» YOUR OBJECTIVE
Using the data below, work out how many lines contain the word "faith", then state that number without comment.

########

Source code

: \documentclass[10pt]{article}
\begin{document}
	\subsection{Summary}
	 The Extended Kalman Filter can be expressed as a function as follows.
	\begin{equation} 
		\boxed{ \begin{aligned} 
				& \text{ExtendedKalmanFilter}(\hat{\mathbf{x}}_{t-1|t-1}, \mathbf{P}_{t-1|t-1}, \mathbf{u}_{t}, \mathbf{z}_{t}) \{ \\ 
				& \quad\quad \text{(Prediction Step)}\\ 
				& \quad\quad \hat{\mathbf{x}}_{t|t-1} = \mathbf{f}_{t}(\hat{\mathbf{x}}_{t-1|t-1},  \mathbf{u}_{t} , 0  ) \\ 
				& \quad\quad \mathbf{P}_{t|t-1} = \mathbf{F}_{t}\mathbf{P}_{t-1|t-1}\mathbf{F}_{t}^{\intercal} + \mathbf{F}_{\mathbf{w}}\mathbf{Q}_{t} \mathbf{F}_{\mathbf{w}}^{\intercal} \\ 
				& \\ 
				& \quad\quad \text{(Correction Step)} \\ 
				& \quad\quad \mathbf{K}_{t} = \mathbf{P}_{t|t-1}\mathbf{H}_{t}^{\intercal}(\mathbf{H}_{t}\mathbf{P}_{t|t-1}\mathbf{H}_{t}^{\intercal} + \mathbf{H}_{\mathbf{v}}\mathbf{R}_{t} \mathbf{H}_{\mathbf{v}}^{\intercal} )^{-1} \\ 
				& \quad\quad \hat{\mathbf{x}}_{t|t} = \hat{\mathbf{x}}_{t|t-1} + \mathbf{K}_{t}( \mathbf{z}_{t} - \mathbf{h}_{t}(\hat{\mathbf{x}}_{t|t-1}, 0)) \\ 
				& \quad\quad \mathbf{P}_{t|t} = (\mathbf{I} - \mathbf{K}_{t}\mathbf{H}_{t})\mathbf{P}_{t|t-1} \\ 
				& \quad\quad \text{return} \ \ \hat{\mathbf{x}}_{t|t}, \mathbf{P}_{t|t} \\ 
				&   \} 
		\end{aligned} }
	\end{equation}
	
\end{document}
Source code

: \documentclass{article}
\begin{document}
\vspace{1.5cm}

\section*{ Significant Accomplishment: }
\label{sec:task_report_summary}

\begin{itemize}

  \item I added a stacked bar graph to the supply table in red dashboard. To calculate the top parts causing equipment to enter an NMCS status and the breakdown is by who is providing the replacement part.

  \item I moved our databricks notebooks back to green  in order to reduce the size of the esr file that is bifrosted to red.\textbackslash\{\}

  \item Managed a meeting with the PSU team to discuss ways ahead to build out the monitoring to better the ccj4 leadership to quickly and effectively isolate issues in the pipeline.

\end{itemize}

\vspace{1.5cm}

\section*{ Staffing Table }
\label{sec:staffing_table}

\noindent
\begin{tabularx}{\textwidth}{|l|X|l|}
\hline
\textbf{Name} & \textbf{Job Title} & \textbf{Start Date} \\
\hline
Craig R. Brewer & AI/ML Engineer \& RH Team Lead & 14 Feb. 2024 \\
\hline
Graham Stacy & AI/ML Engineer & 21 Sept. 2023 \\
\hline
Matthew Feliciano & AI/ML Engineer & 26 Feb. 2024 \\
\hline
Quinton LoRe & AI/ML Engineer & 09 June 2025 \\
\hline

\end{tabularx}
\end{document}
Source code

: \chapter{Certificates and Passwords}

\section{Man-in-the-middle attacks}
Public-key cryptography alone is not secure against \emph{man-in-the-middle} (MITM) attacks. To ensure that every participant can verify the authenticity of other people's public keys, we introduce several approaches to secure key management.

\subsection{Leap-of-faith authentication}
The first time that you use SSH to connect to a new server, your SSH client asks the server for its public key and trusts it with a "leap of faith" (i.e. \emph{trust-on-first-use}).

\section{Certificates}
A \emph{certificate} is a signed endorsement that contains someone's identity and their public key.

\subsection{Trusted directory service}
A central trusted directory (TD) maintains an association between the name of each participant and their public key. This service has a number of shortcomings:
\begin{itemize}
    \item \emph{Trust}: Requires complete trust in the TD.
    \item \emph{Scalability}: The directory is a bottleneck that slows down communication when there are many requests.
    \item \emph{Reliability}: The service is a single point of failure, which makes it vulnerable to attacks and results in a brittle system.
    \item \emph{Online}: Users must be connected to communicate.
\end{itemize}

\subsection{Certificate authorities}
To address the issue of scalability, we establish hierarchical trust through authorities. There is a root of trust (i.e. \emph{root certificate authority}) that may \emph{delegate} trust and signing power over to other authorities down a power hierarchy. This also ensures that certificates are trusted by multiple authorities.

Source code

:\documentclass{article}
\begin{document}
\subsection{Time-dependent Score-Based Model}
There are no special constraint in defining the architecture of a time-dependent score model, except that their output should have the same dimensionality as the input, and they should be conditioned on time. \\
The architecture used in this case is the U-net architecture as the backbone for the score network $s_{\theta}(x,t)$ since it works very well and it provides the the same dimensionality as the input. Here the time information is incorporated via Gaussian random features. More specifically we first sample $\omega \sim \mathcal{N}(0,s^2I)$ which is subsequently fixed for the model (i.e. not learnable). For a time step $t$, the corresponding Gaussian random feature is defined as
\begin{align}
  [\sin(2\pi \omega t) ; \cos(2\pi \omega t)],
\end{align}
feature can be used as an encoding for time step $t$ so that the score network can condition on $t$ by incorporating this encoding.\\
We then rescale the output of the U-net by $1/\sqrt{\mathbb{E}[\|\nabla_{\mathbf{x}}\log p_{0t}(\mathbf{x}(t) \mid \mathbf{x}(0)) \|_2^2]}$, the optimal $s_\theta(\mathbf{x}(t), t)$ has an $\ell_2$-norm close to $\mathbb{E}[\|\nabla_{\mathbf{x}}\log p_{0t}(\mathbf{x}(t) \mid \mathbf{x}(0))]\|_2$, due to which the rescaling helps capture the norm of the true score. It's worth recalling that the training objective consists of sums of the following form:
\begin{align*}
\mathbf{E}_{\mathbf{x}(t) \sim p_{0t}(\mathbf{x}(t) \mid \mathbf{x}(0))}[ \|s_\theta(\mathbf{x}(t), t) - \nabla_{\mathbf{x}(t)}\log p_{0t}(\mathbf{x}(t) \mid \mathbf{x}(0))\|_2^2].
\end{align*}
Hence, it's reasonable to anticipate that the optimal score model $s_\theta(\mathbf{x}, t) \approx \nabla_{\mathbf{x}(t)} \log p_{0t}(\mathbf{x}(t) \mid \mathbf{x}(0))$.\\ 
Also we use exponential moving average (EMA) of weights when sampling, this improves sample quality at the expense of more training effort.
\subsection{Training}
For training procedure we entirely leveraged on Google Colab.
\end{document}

########

» TASK ANSWER
2